> [What the task asks]:
What you return must be the lines from the first one below through the one containing "For the backend setup, we", exactly and with pictures excluded.

====

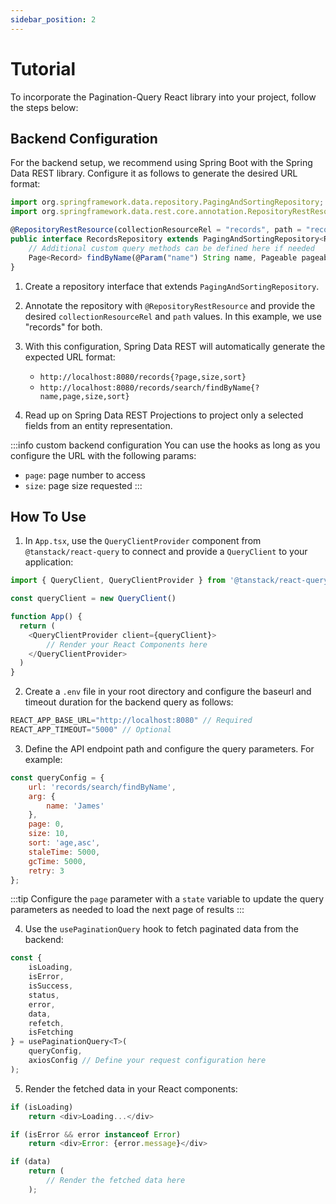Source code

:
 ```yaml
---
sidebar_position: 2
---
```


# Tutorial
To incorporate the Pagination-Query React library into your project, follow the steps below:

## Backend Configuration
For the backend setup, we recommend using Spring Boot with the Spring Data REST library. Configure it as follows to generate the desired URL format:
```js
import org.springframework.data.repository.PagingAndSortingRepository;
import org.springframework.data.rest.core.annotation.RepositoryRestResource;

@RepositoryRestResource(collectionResourceRel = "records", path = "records")
public interface RecordsRepository extends PagingAndSortingRepository<Record, Long> {
    // Additional custom query methods can be defined here if needed
    Page<Record> findByName(@Param("name") String name, Pageable pageable);
}
```

1. Create a repository interface that extends `PagingAndSortingRepository`.

2. Annotate the repository with `@RepositoryRestResource` and provide the desired `collectionResourceRel` and `path` values. In this example, we use "records" for both.

3. With this configuration, Spring Data REST will automatically generate the expected URL format: 
    - `http://localhost:8080/records{?page,size,sort}`
    - `http://localhost:8080/records/search/findByName{?name,page,size,sort}`
4. Read up on Spring Data REST Projections to project only a selected fields from an entity representation.

:::info custom backend configuration
You can use the hooks as long as you configure the URL with the following params:
- `page`: page number to access
- `size`: page size requested
:::

## How To Use
1. In `App.tsx`, use the `QueryClientProvider` component from `@tanstack/react-query` to connect and provide a `QueryClient` to your application:
```js
import { QueryClient, QueryClientProvider } from '@tanstack/react-query'

const queryClient = new QueryClient()

function App() {
  return (
    <QueryClientProvider client={queryClient}>
        // Render your React Components here
    </QueryClientProvider>
  )
}
```

2. Create a `.env` file in your root directory and configure the baseurl and timeout duration for the backend query as follows:
```js
REACT_APP_BASE_URL="http://localhost:8080" // Required
REACT_APP_TIMEOUT="5000" // Optional
```

3. Define the API endpoint path and configure the query parameters. For example:
```js
const queryConfig = {
    url: 'records/search/findByName',
    arg: {
        name: 'James'
    },
    page: 0,
    size: 10,
    sort: 'age,asc',
    staleTime: 5000,
    gcTime: 5000,
    retry: 3
};
```
:::tip
Configure the `page` parameter with a `state` variable to update the query parameters as needed to load the next page of results
:::

4. Use the `usePaginationQuery` hook to fetch paginated data from the backend:
```js
const { 
    isLoading,
    isError,
    isSuccess,
    status,
    error,
    data,
    refetch,
    isFetching 
} = usePaginationQuery<T>(
    queryConfig,
    axiosConfig // Define your request configuration here
);
```

5. Render the fetched data in your React components:
```js
if (isLoading) 
    return <div>Loading...</div>

if (isError && error instanceof Error) 
    return <div>Error: {error.message}</div>

if (data)
    return (
        // Render the fetched data here
    );
```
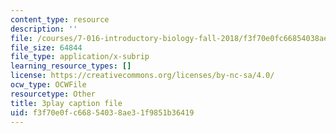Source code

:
 ```yaml
---
content_type: resource
description: ''
file: /courses/7-016-introductory-biology-fall-2018/f3f70e0fc66854038ae31f9851b36419_apP5SWitnyw.vtt
file_size: 64844
file_type: application/x-subrip
learning_resource_types: []
license: https://creativecommons.org/licenses/by-nc-sa/4.0/
ocw_type: OCWFile
resourcetype: Other
title: 3play caption file
uid: f3f70e0f-c668-5403-8ae3-1f9851b36419
---
```

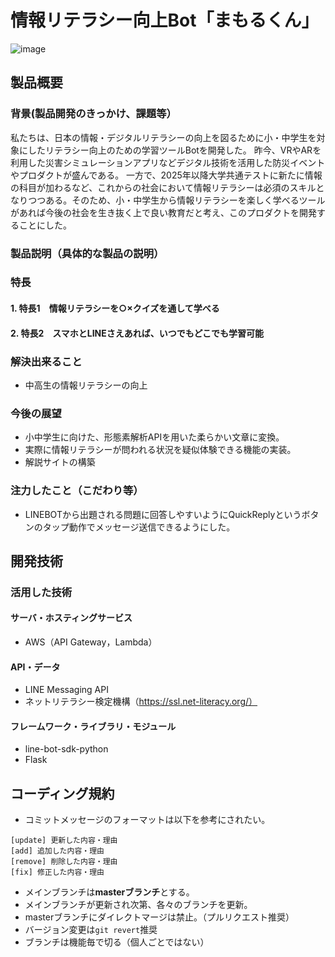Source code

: # 情報リテラシー向上Bot「まもるくん」

![image](https://user-images.githubusercontent.com/106864912/197318590-d281e066-0932-4440-bc87-1933d76fef1b.png)

## 製品概要
### 背景(製品開発のきっかけ、課題等）
私たちは、日本の情報・デジタルリテラシーの向上を図るために小・中学生を対象にしたリテラシー向上のための学習ツールBotを開発した。
昨今、VRやARを利用した災害シミュレーションアプリなどデジタル技術を活用した防災イベントやプロダクトが盛んである。
一方で、2025年以降大学共通テストに新たに情報の科目が加わるなど、これからの社会において情報リテラシーは必須のスキルとなりつつある。そのため、小・中学生から情報リテラシーを楽しく学べるツールがあれば今後の社会を生き抜く上で良い教育だと考え、このプロダクトを開発することにした。
### 製品説明（具体的な製品の説明）
### 特長
#### 1. 特長1　情報リテラシーを○×クイズを通して学べる
#### 2. 特長2　スマホとLINEさえあれば、いつでもどこでも学習可能

### 解決出来ること
- 中高生の情報リテラシーの向上
### 今後の展望
- 小中学生に向けた、形態素解析APIを用いた柔らかい文章に変換。
- 実際に情報リテラシーが問われる状況を疑似体験できる機能の実装。
- 解説サイトの構築
### 注力したこと（こだわり等）
* LINEBOTから出題される問題に回答しやすいようにQuickReplyというボタンのタップ動作でメッセージ送信できるようにした。

## 開発技術
### 活用した技術
#### サーバ・ホスティングサービス
* AWS（API Gateway，Lambda）

#### API・データ
* LINE Messaging API
* ネットリテラシー検定機構（https://ssl.net-literacy.org/）

#### フレームワーク・ライブラリ・モジュール
* line-bot-sdk-python
* Flask

## コーディング規約
- コミットメッセージのフォーマットは以下を参考にされたい。
```
[update] 更新した内容・理由
[add] 追加した内容・理由
[remove] 削除した内容・理由
[fix] 修正した内容・理由
```
- メインブランチは**masterブランチ**とする。
- メインブランチが更新され次第、各々のブランチを更新。
- masterブランチにダイレクトマージは禁止。（プルリクエスト推奨）
- バージョン変更は```git revert```推奨
- ブランチは機能毎で切る（個人ごとではない）

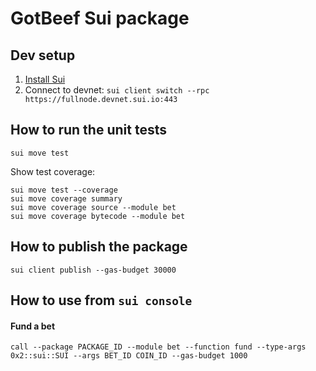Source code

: # GotBeef Sui package

## Dev setup
1. [Install Sui](https://docs.sui.io/build/install#binaries)
2. Connect to devnet: `sui client switch --rpc https://fullnode.devnet.sui.io:443`

## How to run the unit tests
```
sui move test
```
Show test coverage:
```
sui move test --coverage
sui move coverage summary
sui move coverage source --module bet
sui move coverage bytecode --module bet
```

## How to publish the package
```
sui client publish --gas-budget 30000
```

## How to use from `sui console`
#### Fund a bet
```
call --package PACKAGE_ID --module bet --function fund --type-args 0x2::sui::SUI --args BET_ID COIN_ID --gas-budget 1000
```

====

> [Answer to this problem]:
Source code

:
 ```yaml
---
sidebar_position: 2
---
```


# Tutorial
To incorporate the Pagination-Query React library into your project, follow the steps below:

## Backend Configuration
For the backend setup, we recommend using Spring Boot with the Spring Data REST library. Configure it as follows to generate the desired URL format:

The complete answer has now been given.